[Stored items]
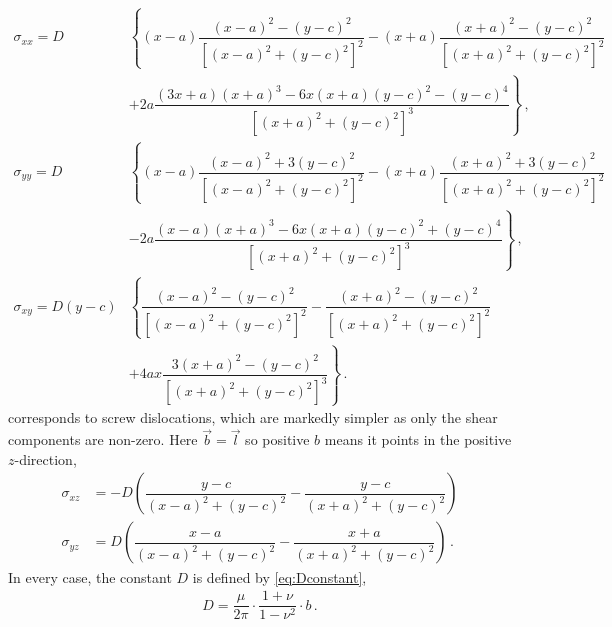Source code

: \begin{subequations}\label{eq:imageStressAnalyticEdge2}
    \begin{align}
        \sigma_{xx} = D         & \left\{ (x - a) \dfrac{(x - a)^2 - (y - c)^2}{[(x - a)^2 + (y - c)^2]^2} -(x + a) \dfrac{(x + a)^2 - (y - c)^2}{[(x + a)^2 + (y - c)^2]^2} \right.     \\\nonumber
                                & \left. + 2 a \dfrac{(3 x + a) (x + a)^3 - 6 x (x + a) (y - c)^2 - (y - c)^4}{[(x + a)^2 + (y - c)^2]^3}\right\}\,,                                     \\
        \sigma_{yy} = D         & \left\{ (x - a) \dfrac{(x - a)^2 + 3 (y - c)^2}{[(x - a)^2 + (y - c)^2]^2} - (x + a) \dfrac{(x + a)^2 + 3 (y - c)^2}{[(x + a)^2 + (y - c)^2]^2}\right. \\\nonumber
                                & \left. - 2 a \dfrac{(x - a) (x + a)^3 - 6 x (x + a) (y - c)^2 + (y - c)^4}{[(x + a)^2 + (y - c)^2]^3}\right\}\,,                                       \\
        \sigma_{xy} = D (y - c) & \left\{\dfrac{(x - a)^2 - (y - c)^2}{[(x - a)^2 + (y - c)^2]^2} - \dfrac{(x + a)^2 - (y - c)^2}{[(x + a)^2 + (y - c)^2]^2} \right.                     \\\nonumber
                                & \left. + 4 a x \dfrac{3 (x + a)^2 - (y - c)^2}{[(x + a)^2 + (y - c)^2]^3}\right\}\,.
    \end{align}
\end{subequations}
 corresponds to screw dislocations, which are markedly simpler as only the shear components are non-zero. Here $\vec{b} = \vec{l}$ so positive $b$ means it points in the positive $z$-direction,
\begin{subequations}\label{eq:imageStressAnalyticScrew}
    \begin{align}
        \sigma_{xz} & = -D \left(\dfrac{y - c}{(x - a)^2 + (y - c)^2} - \dfrac{y - c}{(x + a)^2 + (y - c)^2}\right)   \\
        \sigma_{yz} & = D \left(\dfrac{x - a}{(x - a)^2 + (y - c)^2} - \dfrac{x + a}{(x + a)^2 + (y - c)^2}\right)\,.
    \end{align}
\end{subequations}
In every case, the constant $D$ is defined by \cref{eq:Dconstant},
\begin{align}\label{eq:Dconstant}
    D = \dfrac{\mu}{2\pi} \cdot \dfrac{1+\nu}{1-\nu^2} \cdot b\,.
\end{align}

REQUIRED ACTION: In the entries above, find each line with "subequations" and copy it.

FINISHED EXERCISE:
: \begin{subequations}\label{eq:imageStressAnalyticEdge2}
\end{subequations}
\begin{subequations}\label{eq:imageStressAnalyticScrew}
\end{subequations}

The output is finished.